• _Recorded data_

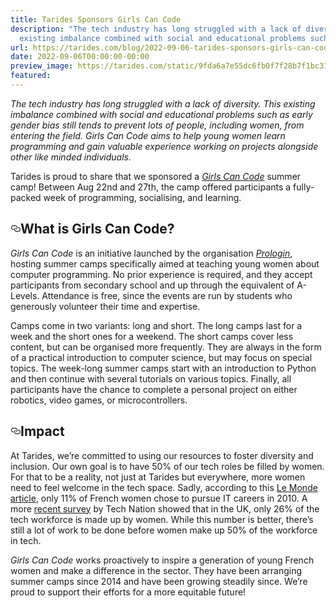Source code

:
 ```yaml
---
title: Tarides Sponsors Girls Can Code
description: "The tech industry has long struggled with a lack of diversity. This
  existing imbalance combined with social and educational problems such as\u2026"
url: https://tarides.com/blog/2022-09-06-tarides-sponsors-girls-can-code
date: 2022-09-06T00:00:00-00:00
preview_image: https://tarides.com/static/9fda6a7e55dc6fb0f7f28b7f1bc315a2/0132d/girls-code.jpg
featured:
---
```


<p><em>The tech industry has long struggled with a lack of diversity. This existing imbalance combined with social and educational problems such as early gender bias still tends to prevent lots of people, including women, from entering the field. <em>Girls Can Code</em> aims to help young women learn programming and gain valuable experience working on projects alongside other like minded individuals.</em></p>
<p>Tarides is proud to share that we sponsored a <a href="https://girlscancode.fr"><em>Girls Can Code</em></a> summer camp! Between Aug 22nd and 27th, the camp offered participants a fully-packed week of programming, socialising, and learning.</p>
<h2 style="position:relative;"><a href="https://tarides.com/feed.xml#what-is-girls-can-code" aria-label="what is girls can code permalink" class="anchor before"><svg aria-hidden="true" focusable="false" height="16" version="1.1" viewbox="0 0 16 16" width="16"><path fill-rule="evenodd" d="M4 9h1v1H4c-1.5 0-3-1.69-3-3.5S2.55 3 4 3h4c1.45 0 3 1.69 3 3.5 0 1.41-.91 2.72-2 3.25V8.59c.58-.45 1-1.27 1-2.09C10 5.22 8.98 4 8 4H4c-.98 0-2 1.22-2 2.5S3 9 4 9zm9-3h-1v1h1c1 0 2 1.22 2 2.5S13.98 12 13 12H9c-.98 0-2-1.22-2-2.5 0-.83.42-1.64 1-2.09V6.25c-1.09.53-2 1.84-2 3.25C6 11.31 7.55 13 9 13h4c1.45 0 3-1.69 3-3.5S14.5 6 13 6z"></path></svg></a>What is Girls Can Code?</h2>
<p><em>Girls Can Code</em> is an initiative launched by the organisation <a href="https://prologin.org"><em>Prologin</em></a>, hosting summer camps specifically aimed at teaching young women about computer programming. No prior experience is required, and they accept participants from secondary school and up through the equivalent of A-Levels. Attendance is free, since the events are run by students who generously volunteer their time and expertise.</p>
<p>Camps come in two variants: long and short. The long camps last for a week and the short ones for a weekend. The short camps cover less content, but can be organised more frequently. They are always in the form of a practical introduction to computer science, but may focus on special topics. The week-long summer camps start with an introduction to Python and then continue with several tutorials on various topics. Finally, all participants have the chance to complete a personal project on either robotics, video games, or microcontrollers.</p>
<h2 style="position:relative;"><a href="https://tarides.com/feed.xml#impact" aria-label="impact permalink" class="anchor before"><svg aria-hidden="true" focusable="false" height="16" version="1.1" viewbox="0 0 16 16" width="16"><path fill-rule="evenodd" d="M4 9h1v1H4c-1.5 0-3-1.69-3-3.5S2.55 3 4 3h4c1.45 0 3 1.69 3 3.5 0 1.41-.91 2.72-2 3.25V8.59c.58-.45 1-1.27 1-2.09C10 5.22 8.98 4 8 4H4c-.98 0-2 1.22-2 2.5S3 9 4 9zm9-3h-1v1h1c1 0 2 1.22 2 2.5S13.98 12 13 12H9c-.98 0-2-1.22-2-2.5 0-.83.42-1.64 1-2.09V6.25c-1.09.53-2 1.84-2 3.25C6 11.31 7.55 13 9 13h4c1.45 0 3-1.69 3-3.5S14.5 6 13 6z"></path></svg></a>Impact</h2>
<p>At Tarides, we&rsquo;re committed to using our resources to foster diversity and inclusion. Our own goal is to have 50% of our tech roles be filled by women. For that to be a reality, not just at Tarides but everywhere, more women need to feel welcome in the tech space. Sadly, according to this <a href="https://www.lemonde.fr/campus/article/2017/12/11/femmes-et-informatique-vingt-ans-de-desamour_5227726_4401467.html">Le Monde article</a>, only 11% of French women chose to pursue IT careers in 2010. A more <a href="https://technation.io/diversity-and-inclusion-in-uk-tech/#executive-summary">recent survey</a> by Tech Nation showed that in the UK, only 26% of the tech workforce is made up by women. While this number is better, there&rsquo;s still a lot of work to be done before women make up 50% of the workforce in tech.</p>
<p><em>Girls Can Code</em> works proactively to inspire a generation of young French women and make a difference in the sector. They have been arranging summer camps since 2014 and have been growing steadily since. We&rsquo;re proud to support their efforts for a more equitable future!</p>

• _Required work_
Leave the pictures out and write out every entry exactly as given.

• _Task solution_
Source code

:
 ```yaml
---
title: Tarides Sponsors Girls Can Code
description: "The tech industry has long struggled with a lack of diversity. This
  existing imbalance combined with social and educational problems such as\u2026"
url: https://tarides.com/blog/2022-09-06-tarides-sponsors-girls-can-code
date: 2022-09-06T00:00:00-00:00
preview_image: https://tarides.com/static/9fda6a7e55dc6fb0f7f28b7f1bc315a2/0132d/girls-code.jpg
featured:
---
```


<p><em>The tech industry has long struggled with a lack of diversity. This existing imbalance combined with social and educational problems such as early gender bias still tends to prevent lots of people, including women, from entering the field. <em>Girls Can Code</em> aims to help young women learn programming and gain valuable experience working on projects alongside other like minded individuals.</em></p>
<p>Tarides is proud to share that we sponsored a <a href="https://girlscancode.fr"><em>Girls Can Code</em></a> summer camp! Between Aug 22nd and 27th, the camp offered participants a fully-packed week of programming, socialising, and learning.</p>
<h2 style="position:relative;"><a href="https://tarides.com/feed.xml#what-is-girls-can-code" aria-label="what is girls can code permalink" class="anchor before"><svg aria-hidden="true" focusable="false" height="16" version="1.1" viewbox="0 0 16 16" width="16"><path fill-rule="evenodd" d="M4 9h1v1H4c-1.5 0-3-1.69-3-3.5S2.55 3 4 3h4c1.45 0 3 1.69 3 3.5 0 1.41-.91 2.72-2 3.25V8.59c.58-.45 1-1.27 1-2.09C10 5.22 8.98 4 8 4H4c-.98 0-2 1.22-2 2.5S3 9 4 9zm9-3h-1v1h1c1 0 2 1.22 2 2.5S13.98 12 13 12H9c-.98 0-2-1.22-2-2.5 0-.83.42-1.64 1-2.09V6.25c-1.09.53-2 1.84-2 3.25C6 11.31 7.55 13 9 13h4c1.45 0 3-1.69 3-3.5S14.5 6 13 6z"></path></svg></a>What is Girls Can Code?</h2>
<p><em>Girls Can Code</em> is an initiative launched by the organisation <a href="https://prologin.org"><em>Prologin</em></a>, hosting summer camps specifically aimed at teaching young women about computer programming. No prior experience is required, and they accept participants from secondary school and up through the equivalent of A-Levels. Attendance is free, since the events are run by students who generously volunteer their time and expertise.</p>
<p>Camps come in two variants: long and short. The long camps last for a week and the short ones for a weekend. The short camps cover less content, but can be organised more frequently. They are always in the form of a practical introduction to computer science, but may focus on special topics. The week-long summer camps start with an introduction to Python and then continue with several tutorials on various topics. Finally, all participants have the chance to complete a personal project on either robotics, video games, or microcontrollers.</p>
<h2 style="position:relative;"><a href="https://tarides.com/feed.xml#impact" aria-label="impact permalink" class="anchor before"><svg aria-hidden="true" focusable="false" height="16" version="1.1" viewbox="0 0 16 16" width="16"><path fill-rule="evenodd" d="M4 9h1v1H4c-1.5 0-3-1.69-3-3.5S2.55 3 4 3h4c1.45 0 3 1.69 3 3.5 0 1.41-.91 2.72-2 3.25V8.59c.58-.45 1-1.27 1-2.09C10 5.22 8.98 4 8 4H4c-.98 0-2 1.22-2 2.5S3 9 4 9zm9-3h-1v1h1c1 0 2 1.22 2 2.5S13.98 12 13 12H9c-.98 0-2-1.22-2-2.5 0-.83.42-1.64 1-2.09V6.25c-1.09.53-2 1.84-2 3.25C6 11.31 7.55 13 9 13h4c1.45 0 3-1.69 3-3.5S14.5 6 13 6z"></path></svg></a>Impact</h2>
<p>At Tarides, we&rsquo;re committed to using our resources to foster diversity and inclusion. Our own goal is to have 50% of our tech roles be filled by women. For that to be a reality, not just at Tarides but everywhere, more women need to feel welcome in the tech space. Sadly, according to this <a href="https://www.lemonde.fr/campus/article/2017/12/11/femmes-et-informatique-vingt-ans-de-desamour_5227726_4401467.html">Le Monde article</a>, only 11% of French women chose to pursue IT careers in 2010. A more <a href="https://technation.io/diversity-and-inclusion-in-uk-tech/#executive-summary">recent survey</a> by Tech Nation showed that in the UK, only 26% of the tech workforce is made up by women. While this number is better, there&rsquo;s still a lot of work to be done before women make up 50% of the workforce in tech.</p>
<p><em>Girls Can Code</em> works proactively to inspire a generation of young French women and make a difference in the sector. They have been arranging summer camps since 2014 and have been growing steadily since. We&rsquo;re proud to support their efforts for a more equitable future!</p>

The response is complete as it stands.